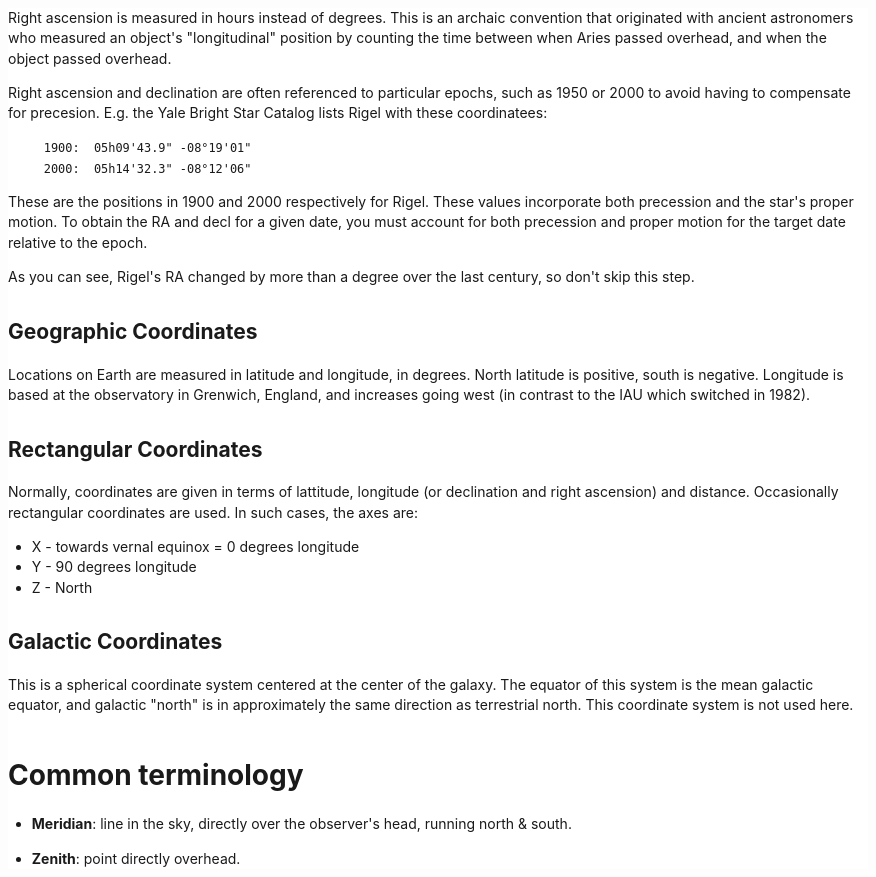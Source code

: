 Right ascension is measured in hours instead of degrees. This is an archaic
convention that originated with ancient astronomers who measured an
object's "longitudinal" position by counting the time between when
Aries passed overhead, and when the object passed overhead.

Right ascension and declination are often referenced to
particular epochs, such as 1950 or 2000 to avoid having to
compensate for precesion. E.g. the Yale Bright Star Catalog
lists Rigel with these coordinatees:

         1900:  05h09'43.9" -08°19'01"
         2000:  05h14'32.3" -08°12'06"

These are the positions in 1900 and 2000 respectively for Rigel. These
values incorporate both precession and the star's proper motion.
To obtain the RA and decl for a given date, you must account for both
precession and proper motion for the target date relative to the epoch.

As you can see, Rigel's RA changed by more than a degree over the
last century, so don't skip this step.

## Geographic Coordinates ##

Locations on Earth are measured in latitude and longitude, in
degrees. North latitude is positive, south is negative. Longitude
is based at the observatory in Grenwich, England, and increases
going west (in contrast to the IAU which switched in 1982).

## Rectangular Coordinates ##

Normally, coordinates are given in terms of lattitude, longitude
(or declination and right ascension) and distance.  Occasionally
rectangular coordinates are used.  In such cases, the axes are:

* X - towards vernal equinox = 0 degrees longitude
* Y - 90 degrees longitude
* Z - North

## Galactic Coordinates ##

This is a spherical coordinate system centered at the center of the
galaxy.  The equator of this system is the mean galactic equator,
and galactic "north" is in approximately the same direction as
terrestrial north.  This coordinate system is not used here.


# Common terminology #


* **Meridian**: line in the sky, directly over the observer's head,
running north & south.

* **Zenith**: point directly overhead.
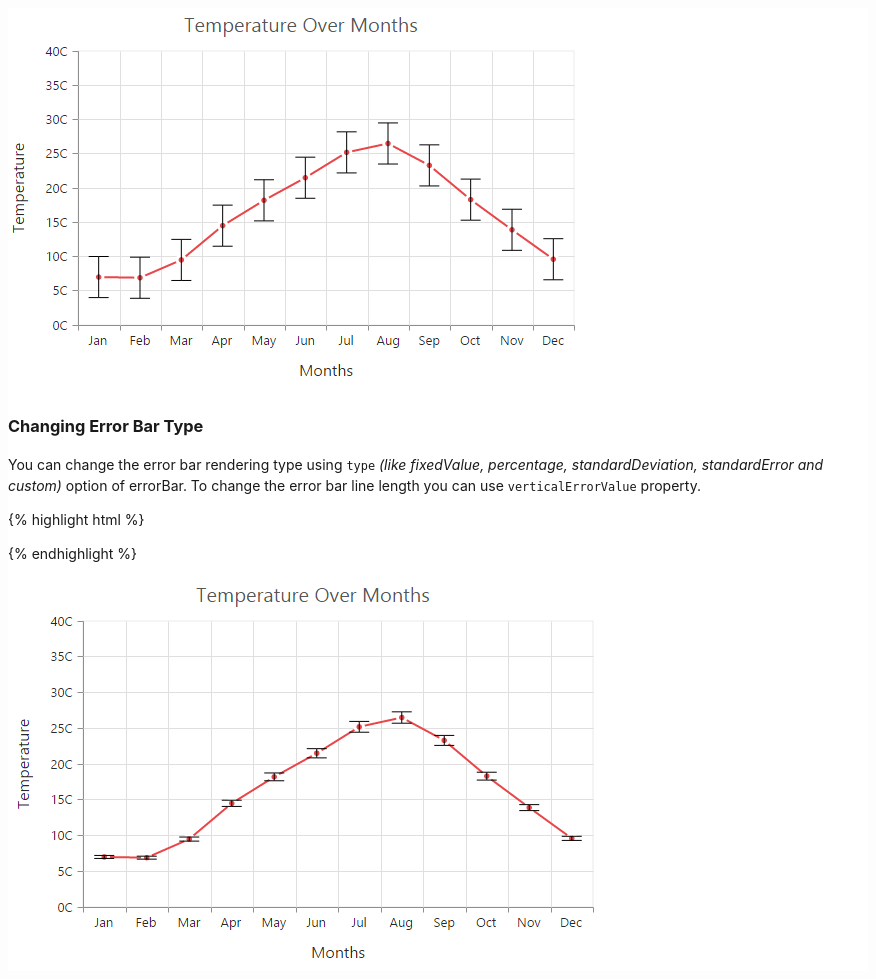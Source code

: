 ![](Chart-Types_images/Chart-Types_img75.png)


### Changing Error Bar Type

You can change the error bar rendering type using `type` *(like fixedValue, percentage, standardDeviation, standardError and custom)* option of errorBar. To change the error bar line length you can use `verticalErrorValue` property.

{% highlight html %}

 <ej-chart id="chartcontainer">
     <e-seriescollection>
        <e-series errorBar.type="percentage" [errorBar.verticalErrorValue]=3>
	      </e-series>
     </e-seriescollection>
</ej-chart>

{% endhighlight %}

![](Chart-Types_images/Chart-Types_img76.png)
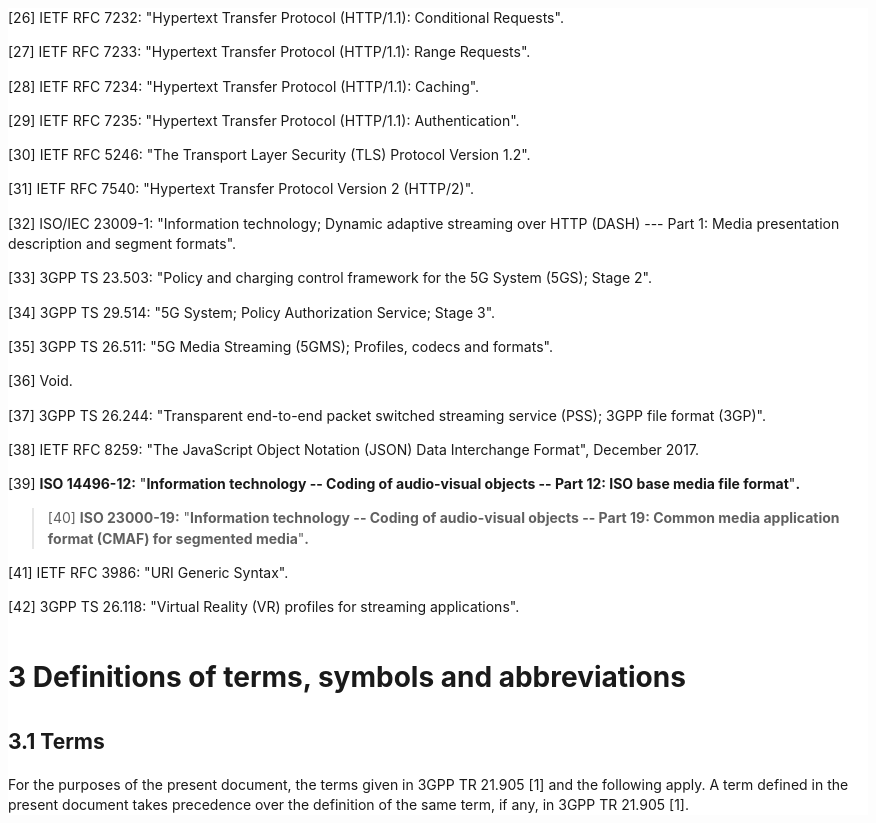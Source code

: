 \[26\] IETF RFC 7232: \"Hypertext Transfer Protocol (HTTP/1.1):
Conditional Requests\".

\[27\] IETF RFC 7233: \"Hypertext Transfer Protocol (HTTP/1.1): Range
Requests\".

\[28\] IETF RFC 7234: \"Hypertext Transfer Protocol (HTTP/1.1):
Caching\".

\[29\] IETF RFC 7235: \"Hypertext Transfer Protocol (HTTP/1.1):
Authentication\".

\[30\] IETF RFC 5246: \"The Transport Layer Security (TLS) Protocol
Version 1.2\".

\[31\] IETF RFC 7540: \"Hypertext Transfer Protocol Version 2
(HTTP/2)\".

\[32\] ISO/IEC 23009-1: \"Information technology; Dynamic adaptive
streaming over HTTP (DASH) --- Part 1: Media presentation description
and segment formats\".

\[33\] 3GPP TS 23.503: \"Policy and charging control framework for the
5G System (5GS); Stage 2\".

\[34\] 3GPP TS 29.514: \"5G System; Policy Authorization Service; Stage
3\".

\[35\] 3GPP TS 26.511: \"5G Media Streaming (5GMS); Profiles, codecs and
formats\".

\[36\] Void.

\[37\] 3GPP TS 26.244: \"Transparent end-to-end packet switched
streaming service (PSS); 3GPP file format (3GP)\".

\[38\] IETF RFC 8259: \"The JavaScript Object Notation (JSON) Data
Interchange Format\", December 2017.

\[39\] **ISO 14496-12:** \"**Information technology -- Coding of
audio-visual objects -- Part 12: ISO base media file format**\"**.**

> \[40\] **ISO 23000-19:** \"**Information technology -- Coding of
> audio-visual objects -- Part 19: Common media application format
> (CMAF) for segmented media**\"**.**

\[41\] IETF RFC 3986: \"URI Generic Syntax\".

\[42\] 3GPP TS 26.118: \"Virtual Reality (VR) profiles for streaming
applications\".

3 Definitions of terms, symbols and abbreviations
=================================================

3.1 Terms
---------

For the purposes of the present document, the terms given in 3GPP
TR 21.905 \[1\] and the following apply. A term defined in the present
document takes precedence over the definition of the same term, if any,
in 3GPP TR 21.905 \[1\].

- - - - - - -

§ **What you have to do**:
Write out every line of the entries above exactly, and omit their pictures.

§ **Solution to this problem**:
Source code

: Right ascension is measured in hours instead of degrees. This is an archaic
convention that originated with ancient astronomers who measured an
object's "longitudinal" position by counting the time between when
Aries passed overhead, and when the object passed overhead.

Right ascension and declination are often referenced to
particular epochs, such as 1950 or 2000 to avoid having to
compensate for precesion. E.g. the Yale Bright Star Catalog
lists Rigel with these coordinatees:

         1900:  05h09'43.9" -08°19'01"
         2000:  05h14'32.3" -08°12'06"

These are the positions in 1900 and 2000 respectively for Rigel. These
values incorporate both precession and the star's proper motion.
To obtain the RA and decl for a given date, you must account for both
precession and proper motion for the target date relative to the epoch.

As you can see, Rigel's RA changed by more than a degree over the
last century, so don't skip this step.

## Geographic Coordinates ##

Locations on Earth are measured in latitude and longitude, in
degrees. North latitude is positive, south is negative. Longitude
is based at the observatory in Grenwich, England, and increases
going west (in contrast to the IAU which switched in 1982).

## Rectangular Coordinates ##

Normally, coordinates are given in terms of lattitude, longitude
(or declination and right ascension) and distance.  Occasionally
rectangular coordinates are used.  In such cases, the axes are:

* X - towards vernal equinox = 0 degrees longitude
* Y - 90 degrees longitude
* Z - North

## Galactic Coordinates ##

This is a spherical coordinate system centered at the center of the
galaxy.  The equator of this system is the mean galactic equator,
and galactic "north" is in approximately the same direction as
terrestrial north.  This coordinate system is not used here.


# Common terminology #


* **Meridian**: line in the sky, directly over the observer's head,
running north & south.

* **Zenith**: point directly overhead.
Source code

: ![](Chart-Types_images/Chart-Types_img75.png)


### Changing Error Bar Type

You can change the error bar rendering type using `type` *(like fixedValue, percentage, standardDeviation, standardError and custom)* option of errorBar. To change the error bar line length you can use `verticalErrorValue` property.

{% highlight html %}

 <ej-chart id="chartcontainer">
     <e-seriescollection>
        <e-series errorBar.type="percentage" [errorBar.verticalErrorValue]=3>
	      </e-series>
     </e-seriescollection>
</ej-chart>

{% endhighlight %}

![](Chart-Types_images/Chart-Types_img76.png)
Source code

: \[26\] IETF RFC 7232: \"Hypertext Transfer Protocol (HTTP/1.1):
Conditional Requests\".

\[27\] IETF RFC 7233: \"Hypertext Transfer Protocol (HTTP/1.1): Range
Requests\".

\[28\] IETF RFC 7234: \"Hypertext Transfer Protocol (HTTP/1.1):
Caching\".

\[29\] IETF RFC 7235: \"Hypertext Transfer Protocol (HTTP/1.1):
Authentication\".

\[30\] IETF RFC 5246: \"The Transport Layer Security (TLS) Protocol
Version 1.2\".

\[31\] IETF RFC 7540: \"Hypertext Transfer Protocol Version 2
(HTTP/2)\".

\[32\] ISO/IEC 23009-1: \"Information technology; Dynamic adaptive
streaming over HTTP (DASH) --- Part 1: Media presentation description
and segment formats\".

\[33\] 3GPP TS 23.503: \"Policy and charging control framework for the
5G System (5GS); Stage 2\".

\[34\] 3GPP TS 29.514: \"5G System; Policy Authorization Service; Stage
3\".

\[35\] 3GPP TS 26.511: \"5G Media Streaming (5GMS); Profiles, codecs and
formats\".

\[36\] Void.

\[37\] 3GPP TS 26.244: \"Transparent end-to-end packet switched
streaming service (PSS); 3GPP file format (3GP)\".

\[38\] IETF RFC 8259: \"The JavaScript Object Notation (JSON) Data
Interchange Format\", December 2017.

\[39\] **ISO 14496-12:** \"**Information technology -- Coding of
audio-visual objects -- Part 12: ISO base media file format**\"**.**

> \[40\] **ISO 23000-19:** \"**Information technology -- Coding of
> audio-visual objects -- Part 19: Common media application format
> (CMAF) for segmented media**\"**.**

\[41\] IETF RFC 3986: \"URI Generic Syntax\".

\[42\] 3GPP TS 26.118: \"Virtual Reality (VR) profiles for streaming
applications\".

3 Definitions of terms, symbols and abbreviations
=================================================

3.1 Terms
---------

For the purposes of the present document, the terms given in 3GPP
TR 21.905 \[1\] and the following apply. A term defined in the present
document takes precedence over the definition of the same term, if any,
in 3GPP TR 21.905 \[1\].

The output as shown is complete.